---------- Source material

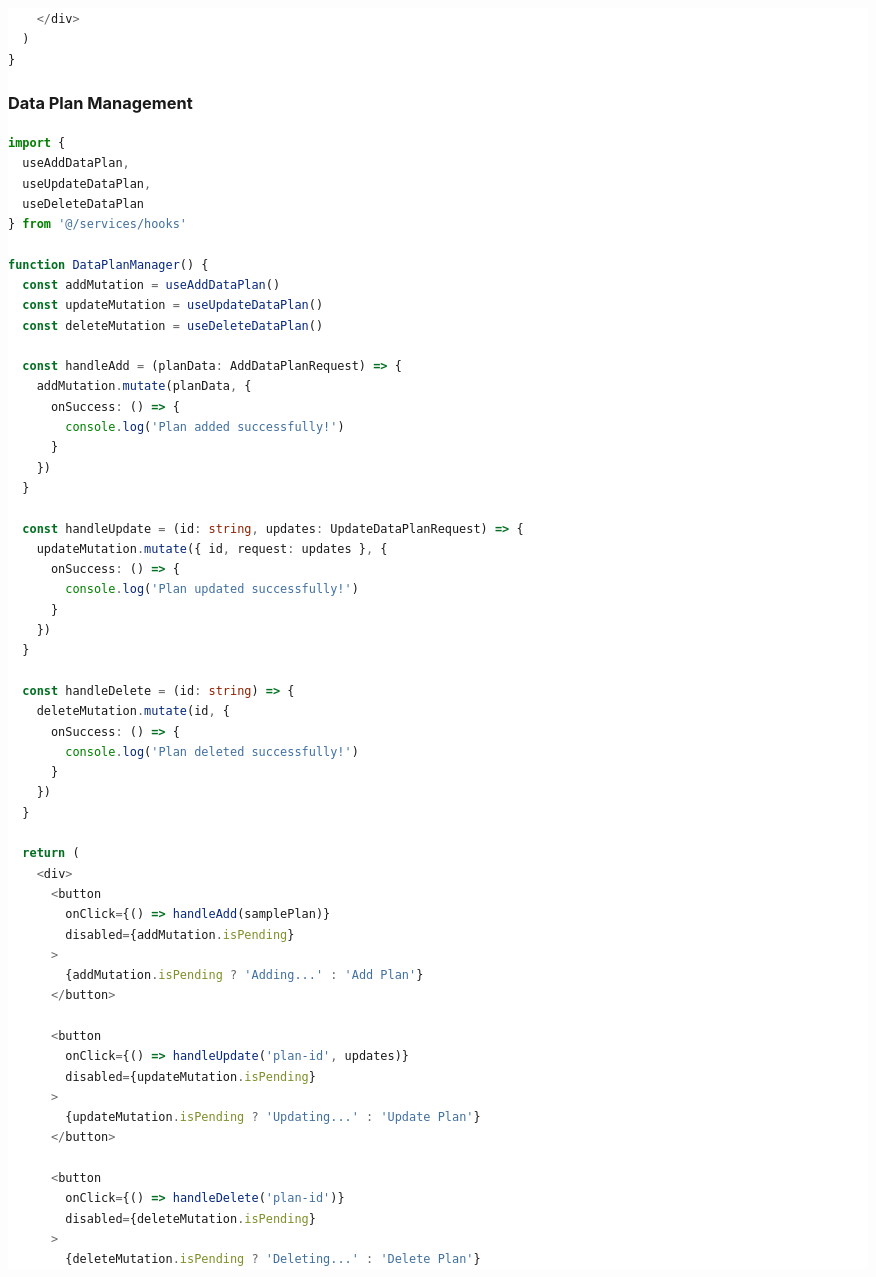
 ```typescript
    </div>
  )
}
```

### **Data Plan Management**
```typescript
import { 
  useAddDataPlan, 
  useUpdateDataPlan, 
  useDeleteDataPlan 
} from '@/services/hooks'

function DataPlanManager() {
  const addMutation = useAddDataPlan()
  const updateMutation = useUpdateDataPlan()
  const deleteMutation = useDeleteDataPlan()
  
  const handleAdd = (planData: AddDataPlanRequest) => {
    addMutation.mutate(planData, {
      onSuccess: () => {
        console.log('Plan added successfully!')
      }
    })
  }
  
  const handleUpdate = (id: string, updates: UpdateDataPlanRequest) => {
    updateMutation.mutate({ id, request: updates }, {
      onSuccess: () => {
        console.log('Plan updated successfully!')
      }
    })
  }
  
  const handleDelete = (id: string) => {
    deleteMutation.mutate(id, {
      onSuccess: () => {
        console.log('Plan deleted successfully!')
      }
    })
  }
  
  return (
    <div>
      <button 
        onClick={() => handleAdd(samplePlan)}
        disabled={addMutation.isPending}
      >
        {addMutation.isPending ? 'Adding...' : 'Add Plan'}
      </button>
      
      <button 
        onClick={() => handleUpdate('plan-id', updates)}
        disabled={updateMutation.isPending}
      >
        {updateMutation.isPending ? 'Updating...' : 'Update Plan'}
      </button>
      
      <button 
        onClick={() => handleDelete('plan-id')}
        disabled={deleteMutation.isPending}
      >
        {deleteMutation.isPending ? 'Deleting...' : 'Delete Plan'}
```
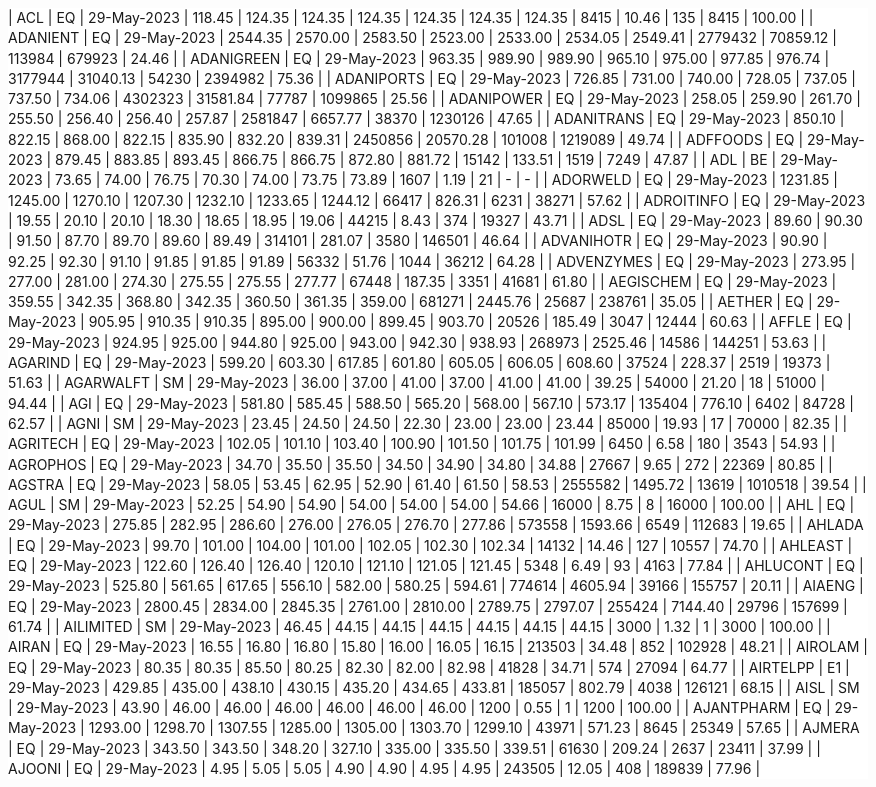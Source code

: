 | ACL | EQ | 29-May-2023 | 118.45 | 124.35 | 124.35 | 124.35 | 124.35 | 124.35 | 124.35 | 8415 | 10.46 | 135 | 8415 | 100.00 |
| ADANIENT | EQ | 29-May-2023 | 2544.35 | 2570.00 | 2583.50 | 2523.00 | 2533.00 | 2534.05 | 2549.41 | 2779432 | 70859.12 | 113984 | 679923 | 24.46 |
| ADANIGREEN | EQ | 29-May-2023 | 963.35 | 989.90 | 989.90 | 965.10 | 975.00 | 977.85 | 976.74 | 3177944 | 31040.13 | 54230 | 2394982 | 75.36 |
| ADANIPORTS | EQ | 29-May-2023 | 726.85 | 731.00 | 740.00 | 728.05 | 737.05 | 737.50 | 734.06 | 4302323 | 31581.84 | 77787 | 1099865 | 25.56 |
| ADANIPOWER | EQ | 29-May-2023 | 258.05 | 259.90 | 261.70 | 255.50 | 256.40 | 256.40 | 257.87 | 2581847 | 6657.77 | 38370 | 1230126 | 47.65 |
| ADANITRANS | EQ | 29-May-2023 | 850.10 | 822.15 | 868.00 | 822.15 | 835.90 | 832.20 | 839.31 | 2450856 | 20570.28 | 101008 | 1219089 | 49.74 |
| ADFFOODS | EQ | 29-May-2023 | 879.45 | 883.85 | 893.45 | 866.75 | 866.75 | 872.80 | 881.72 | 15142 | 133.51 | 1519 | 7249 | 47.87 |
| ADL | BE | 29-May-2023 | 73.65 | 74.00 | 76.75 | 70.30 | 74.00 | 73.75 | 73.89 | 1607 | 1.19 | 21 | - | - |
| ADORWELD | EQ | 29-May-2023 | 1231.85 | 1245.00 | 1270.10 | 1207.30 | 1232.10 | 1233.65 | 1244.12 | 66417 | 826.31 | 6231 | 38271 | 57.62 |
| ADROITINFO | EQ | 29-May-2023 | 19.55 | 20.10 | 20.10 | 18.30 | 18.65 | 18.95 | 19.06 | 44215 | 8.43 | 374 | 19327 | 43.71 |
| ADSL | EQ | 29-May-2023 | 89.60 | 90.30 | 91.50 | 87.70 | 89.70 | 89.60 | 89.49 | 314101 | 281.07 | 3580 | 146501 | 46.64 |
| ADVANIHOTR | EQ | 29-May-2023 | 90.90 | 92.25 | 92.30 | 91.10 | 91.85 | 91.85 | 91.89 | 56332 | 51.76 | 1044 | 36212 | 64.28 |
| ADVENZYMES | EQ | 29-May-2023 | 273.95 | 277.00 | 281.00 | 274.30 | 275.55 | 275.55 | 277.77 | 67448 | 187.35 | 3351 | 41681 | 61.80 |
| AEGISCHEM | EQ | 29-May-2023 | 359.55 | 342.35 | 368.80 | 342.35 | 360.50 | 361.35 | 359.00 | 681271 | 2445.76 | 25687 | 238761 | 35.05 |
| AETHER | EQ | 29-May-2023 | 905.95 | 910.35 | 910.35 | 895.00 | 900.00 | 899.45 | 903.70 | 20526 | 185.49 | 3047 | 12444 | 60.63 |
| AFFLE | EQ | 29-May-2023 | 924.95 | 925.00 | 944.80 | 925.00 | 943.00 | 942.30 | 938.93 | 268973 | 2525.46 | 14586 | 144251 | 53.63 |
| AGARIND | EQ | 29-May-2023 | 599.20 | 603.30 | 617.85 | 601.80 | 605.05 | 606.05 | 608.60 | 37524 | 228.37 | 2519 | 19373 | 51.63 |
| AGARWALFT | SM | 29-May-2023 | 36.00 | 37.00 | 41.00 | 37.00 | 41.00 | 41.00 | 39.25 | 54000 | 21.20 | 18 | 51000 | 94.44 |
| AGI | EQ | 29-May-2023 | 581.80 | 585.45 | 588.50 | 565.20 | 568.00 | 567.10 | 573.17 | 135404 | 776.10 | 6402 | 84728 | 62.57 |
| AGNI | SM | 29-May-2023 | 23.45 | 24.50 | 24.50 | 22.30 | 23.00 | 23.00 | 23.44 | 85000 | 19.93 | 17 | 70000 | 82.35 |
| AGRITECH | EQ | 29-May-2023 | 102.05 | 101.10 | 103.40 | 100.90 | 101.50 | 101.75 | 101.99 | 6450 | 6.58 | 180 | 3543 | 54.93 |
| AGROPHOS | EQ | 29-May-2023 | 34.70 | 35.50 | 35.50 | 34.50 | 34.90 | 34.80 | 34.88 | 27667 | 9.65 | 272 | 22369 | 80.85 |
| AGSTRA | EQ | 29-May-2023 | 58.05 | 53.45 | 62.95 | 52.90 | 61.40 | 61.50 | 58.53 | 2555582 | 1495.72 | 13619 | 1010518 | 39.54 |
| AGUL | SM | 29-May-2023 | 52.25 | 54.90 | 54.90 | 54.00 | 54.00 | 54.00 | 54.66 | 16000 | 8.75 | 8 | 16000 | 100.00 |
| AHL | EQ | 29-May-2023 | 275.85 | 282.95 | 286.60 | 276.00 | 276.05 | 276.70 | 277.86 | 573558 | 1593.66 | 6549 | 112683 | 19.65 |
| AHLADA | EQ | 29-May-2023 | 99.70 | 101.00 | 104.00 | 101.00 | 102.05 | 102.30 | 102.34 | 14132 | 14.46 | 127 | 10557 | 74.70 |
| AHLEAST | EQ | 29-May-2023 | 122.60 | 126.40 | 126.40 | 120.10 | 121.10 | 121.05 | 121.45 | 5348 | 6.49 | 93 | 4163 | 77.84 |
| AHLUCONT | EQ | 29-May-2023 | 525.80 | 561.65 | 617.65 | 556.10 | 582.00 | 580.25 | 594.61 | 774614 | 4605.94 | 39166 | 155757 | 20.11 |
| AIAENG | EQ | 29-May-2023 | 2800.45 | 2834.00 | 2845.35 | 2761.00 | 2810.00 | 2789.75 | 2797.07 | 255424 | 7144.40 | 29796 | 157699 | 61.74 |
| AILIMITED | SM | 29-May-2023 | 46.45 | 44.15 | 44.15 | 44.15 | 44.15 | 44.15 | 44.15 | 3000 | 1.32 | 1 | 3000 | 100.00 |
| AIRAN | EQ | 29-May-2023 | 16.55 | 16.80 | 16.80 | 15.80 | 16.00 | 16.05 | 16.15 | 213503 | 34.48 | 852 | 102928 | 48.21 |
| AIROLAM | EQ | 29-May-2023 | 80.35 | 80.35 | 85.50 | 80.25 | 82.30 | 82.00 | 82.98 | 41828 | 34.71 | 574 | 27094 | 64.77 |
| AIRTELPP | E1 | 29-May-2023 | 429.85 | 435.00 | 438.10 | 430.15 | 435.20 | 434.65 | 433.81 | 185057 | 802.79 | 4038 | 126121 | 68.15 |
| AISL | SM | 29-May-2023 | 43.90 | 46.00 | 46.00 | 46.00 | 46.00 | 46.00 | 46.00 | 1200 | 0.55 | 1 | 1200 | 100.00 |
| AJANTPHARM | EQ | 29-May-2023 | 1293.00 | 1298.70 | 1307.55 | 1285.00 | 1305.00 | 1303.70 | 1299.10 | 43971 | 571.23 | 8645 | 25349 | 57.65 |
| AJMERA | EQ | 29-May-2023 | 343.50 | 343.50 | 348.20 | 327.10 | 335.00 | 335.50 | 339.51 | 61630 | 209.24 | 2637 | 23411 | 37.99 |
| AJOONI | EQ | 29-May-2023 | 4.95 | 5.05 | 5.05 | 4.90 | 4.90 | 4.95 | 4.95 | 243505 | 12.05 | 408 | 189839 | 77.96 |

--------------------

- _Task to carry out_
From the records above, transcribe without alteration every line from the one with "41681 | 61.80 |" to the one with "70000 | 82.35 |", inclusive.

- _Result below_
| ADVENZYMES | EQ | 29-May-2023 | 273.95 | 277.00 | 281.00 | 274.30 | 275.55 | 275.55 | 277.77 | 67448 | 187.35 | 3351 | 41681 | 61.80 |
| AEGISCHEM | EQ | 29-May-2023 | 359.55 | 342.35 | 368.80 | 342.35 | 360.50 | 361.35 | 359.00 | 681271 | 2445.76 | 25687 | 238761 | 35.05 |
| AETHER | EQ | 29-May-2023 | 905.95 | 910.35 | 910.35 | 895.00 | 900.00 | 899.45 | 903.70 | 20526 | 185.49 | 3047 | 12444 | 60.63 |
| AFFLE | EQ | 29-May-2023 | 924.95 | 925.00 | 944.80 | 925.00 | 943.00 | 942.30 | 938.93 | 268973 | 2525.46 | 14586 | 144251 | 53.63 |
| AGARIND | EQ | 29-May-2023 | 599.20 | 603.30 | 617.85 | 601.80 | 605.05 | 606.05 | 608.60 | 37524 | 228.37 | 2519 | 19373 | 51.63 |
| AGARWALFT | SM | 29-May-2023 | 36.00 | 37.00 | 41.00 | 37.00 | 41.00 | 41.00 | 39.25 | 54000 | 21.20 | 18 | 51000 | 94.44 |
| AGI | EQ | 29-May-2023 | 581.80 | 585.45 | 588.50 | 565.20 | 568.00 | 567.10 | 573.17 | 135404 | 776.10 | 6402 | 84728 | 62.57 |
| AGNI | SM | 29-May-2023 | 23.45 | 24.50 | 24.50 | 22.30 | 23.00 | 23.00 | 23.44 | 85000 | 19.93 | 17 | 70000 | 82.35 |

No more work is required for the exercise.